In einem umstrittenen Schritt hat Berlin angekündigt, Personen, die den Slogan „Vom Fluss zum Meer...“ verwenden, die Staatsbürgerschaft zu verweigern. Dieser Slogan gilt als eine der bekanntesten Solidaritätsbekundungen für Palästina.
Israels Vernichtungskrieg gegen Gaza geht ins zweite Jahr. Der Sprechchor ist zum Symbol eines weltweiten Appells geworden. Er fordert das Ende der illegalen israelischen Besatzung. Außerdem sollen die illegalen Siedlungen aufgelöst werden. Das Ziel ist ein souveräner palästinensischer Staat, frei von israelischer Aggression.
Die repressive Politik Deutschlands gegen jede Form von pro-palästinensischem Aktivismus wird kritisiert. Sie widerspreche dem Anspruch einer fortschrittlichen und freiheitlichen Demokratie. Der politische Aktivist Mahmud Abu-Odeh bekam die ganze Härte der deutschen Repression zu spüren und wurde kriminalisiert. Er wurde wegen der Verwendung des Solidaritätsslogans angeklagt.
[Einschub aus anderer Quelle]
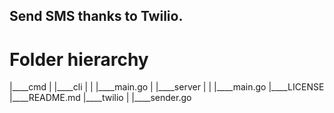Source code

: ## Send SMS thanks to Twilio.

# Folder hierarchy

|____cmd
| |____cli
| | |____main.go
| |____server
| | |____main.go
|____LICENSE
|____README.md
|____twilio
| |____sender.go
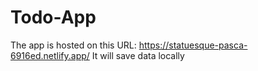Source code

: # Todo-App
The app is hosted on this URL: https://statuesque-pasca-6916ed.netlify.app/
It will save data locally 
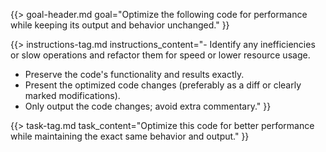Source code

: {{> goal-header.md goal="Optimize the following code for performance while keeping its output and behavior unchanged." }}

{{> instructions-tag.md instructions_content="- Identify any inefficiencies or slow operations and refactor them for speed or lower resource usage.  
- Preserve the code's functionality and results exactly.  
- Present the optimized code changes (preferably as a diff or clearly marked modifications).  
- Only output the code changes; avoid extra commentary." }}

{{> task-tag.md task_content="Optimize this code for better performance while maintaining the exact same behavior and output." }}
Abu-Odeh, Doktorand an der Universität Heidelberg, musste sich zweimal vor Gericht verantworten. Er erklärt, dass der Slogan für ein friedliches und gleichberechtigtes Palästina stehe. Trotz seiner Klarstellung wurde er in erster Instanz verurteilt. Er will gegen das Urteil Berufung einlegen.
„Die deutsche Regierung tut alles, um Israel vor Kritik zu schützen“, sagt er gegenüber TRT World.
Dabei zeigten Umfragen, dass die Mehrheit der deutschen Bevölkerung den Krieg Israels gegen Gaza nicht unterstütze.
„Wir erleben regelmäßig Gewalt gegen Frauen mit Kopftuch. Diese Frauen werden oft bei Demonstrationen gegen den Völkermord in Gaza angegriffen. Menschen verlieren ihre Jobs, weil sie bei der Arbeit das Palästinensertuch tragen. Andere werden vor Gericht gestellt, weil sie ihr Recht auf freie Meinungsäußerung nutzen. Sie setzen sich für die Menschenrechte ein“, sagt er.
Ähnlich äußert sich auch der Council on American-Islamic Relations (CAIR) zu der umstrittenen Entscheidung der Bundesregierung.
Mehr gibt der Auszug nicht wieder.